I don't have have any trouble believing that CIO *can* be harmful, but observing the children that I know about how it is implemented, I'm skeptical that any gigantic main effect, or harm, in the long run, for all children. It might be that there will be studies in the future that demonstrate this and I'd certainly be interested in seeing them. But until those studies have gone through the scientific review process of peer review, they don't count.

Karla


----------



## Kristine (Sep 26, 2003)

First of all, we all know that many neuroses are traced back to childhood trauma. Crying out for your parents because you *need them* and having them not respond is something that you will probably remember at least in the most primitive sense. Abandonment is a primal fear.

I'm not even going to get into a serious debate about psychology since it's primarily subjective and there are numerous schools and psychological models. As far as psychological models go, the one thing we know for sure is that sometimes treatments work. And other times they don't and no one really knows for certain if any underlying theory is the correct one or is responsible for any given patient's results. It's *all* correlative.

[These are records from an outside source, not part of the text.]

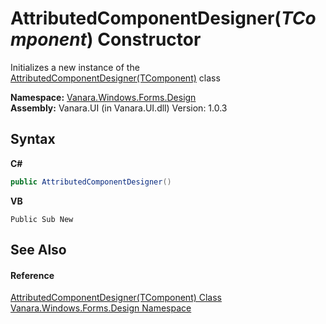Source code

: # AttributedComponentDesigner(*TComponent*) Constructor 
 

Initializes a new instance of the <a href="fb96f0da-65c4-e97f-dd8b-56cfa157e3f4">AttributedComponentDesigner(TComponent)</a> class

**Namespace:**&nbsp;<a href="47183544-7c44-c1e2-cf57-c68e49a55933">Vanara.Windows.Forms.Design</a><br />**Assembly:**&nbsp;Vanara.UI (in Vanara.UI.dll) Version: 1.0.3

## Syntax

**C#**<br />
``` C#
public AttributedComponentDesigner()
```

**VB**<br />
``` VB
Public Sub New
```


## See Also


#### Reference
<a href="fb96f0da-65c4-e97f-dd8b-56cfa157e3f4">AttributedComponentDesigner(TComponent) Class</a><br /><a href="47183544-7c44-c1e2-cf57-c68e49a55933">Vanara.Windows.Forms.Design Namespace</a><br />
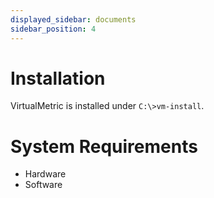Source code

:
```yaml
---
displayed_sidebar: documents
sidebar_position: 4
---
```


# Installation

VirtualMetric is installed under `C:\>vm-install`.

# System Requirements

* Hardware
* Software
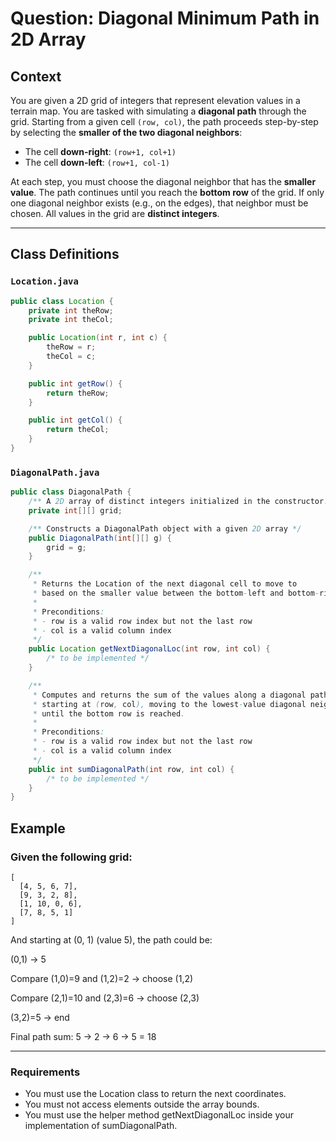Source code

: # Question: Diagonal Minimum Path in 2D Array

## Context

You are given a 2D grid of integers that represent elevation values in a terrain map. You are tasked with simulating a **diagonal path** through the grid. Starting from a given cell `(row, col)`, the path proceeds step-by-step by selecting the **smaller of the two diagonal neighbors**:

- The cell **down-right**: `(row+1, col+1)`
- The cell **down-left**: `(row+1, col-1)`

At each step, you must choose the diagonal neighbor that has the **smaller value**. The path continues until you reach the **bottom row** of the grid. If only one diagonal neighbor exists (e.g., on the edges), that neighbor must be chosen. All values in the grid are **distinct integers**.

---

## Class Definitions

### `Location.java`

```java
public class Location {
    private int theRow;
    private int theCol;

    public Location(int r, int c) {
        theRow = r;
        theCol = c;
    }

    public int getRow() {
        return theRow;
    }

    public int getCol() {
        return theCol;
    }
}
```

### `DiagonalPath.java`

```java
public class DiagonalPath {
    /** A 2D array of distinct integers initialized in the constructor. */
    private int[][] grid;

    /** Constructs a DiagonalPath object with a given 2D array */
    public DiagonalPath(int[][] g) {
        grid = g;
    }

    /**
     * Returns the Location of the next diagonal cell to move to
     * based on the smaller value between the bottom-left and bottom-right neighbors.
     * 
     * Preconditions:
     * - row is a valid row index but not the last row
     * - col is a valid column index
     */
    public Location getNextDiagonalLoc(int row, int col) {
        /* to be implemented */
    }

    /**
     * Computes and returns the sum of the values along a diagonal path
     * starting at (row, col), moving to the lowest-value diagonal neighbor
     * until the bottom row is reached.
     * 
     * Preconditions:
     * - row is a valid row index but not the last row
     * - col is a valid column index
     */
    public int sumDiagonalPath(int row, int col) {
        /* to be implemented */
    }
}

```

## Example

### Given the following grid:

```
[
  [4, 5, 6, 7],
  [9, 3, 2, 8],
  [1, 10, 0, 6],
  [7, 8, 5, 1]
]
```

And starting at (0, 1) (value 5), the path could be:

(0,1) → 5

Compare (1,0)=9 and (1,2)=2 → choose (1,2)

Compare (2,1)=10 and (2,3)=6 → choose (2,3)

(3,2)=5 → end

Final path sum: 5 → 2 → 6 → 5 = 18

---
### Requirements

- You must use the Location class to return the next coordinates.
- You must not access elements outside the array bounds.
- You must use the helper method getNextDiagonalLoc inside your implementation of sumDiagonalPath.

I read a wonderful summation of responding to a baby's cries that was absolutely logical and am going to share it. Imagine that you've been abducted by aliens and taken to a distant planet and are surrounded by others who don't speak your language. Now imagine that two of these strangers are put in charge of looking after your needs. You are entirely dependent on them for everything. Hunger, thirst, and reassurance that you are safe. Now imagine that you are thirsty or need some support of whatever kind, but your two guardians ignore your cries for help. You have no way to get them to understand your needs, and they ignore your pleas and there is no way to convey to them what you desperately want. So now you have another problem, and that is that you feel completely helpless in this world and come to realize that you can't depend on your guardians, or anybody for that matter, to meet your needs.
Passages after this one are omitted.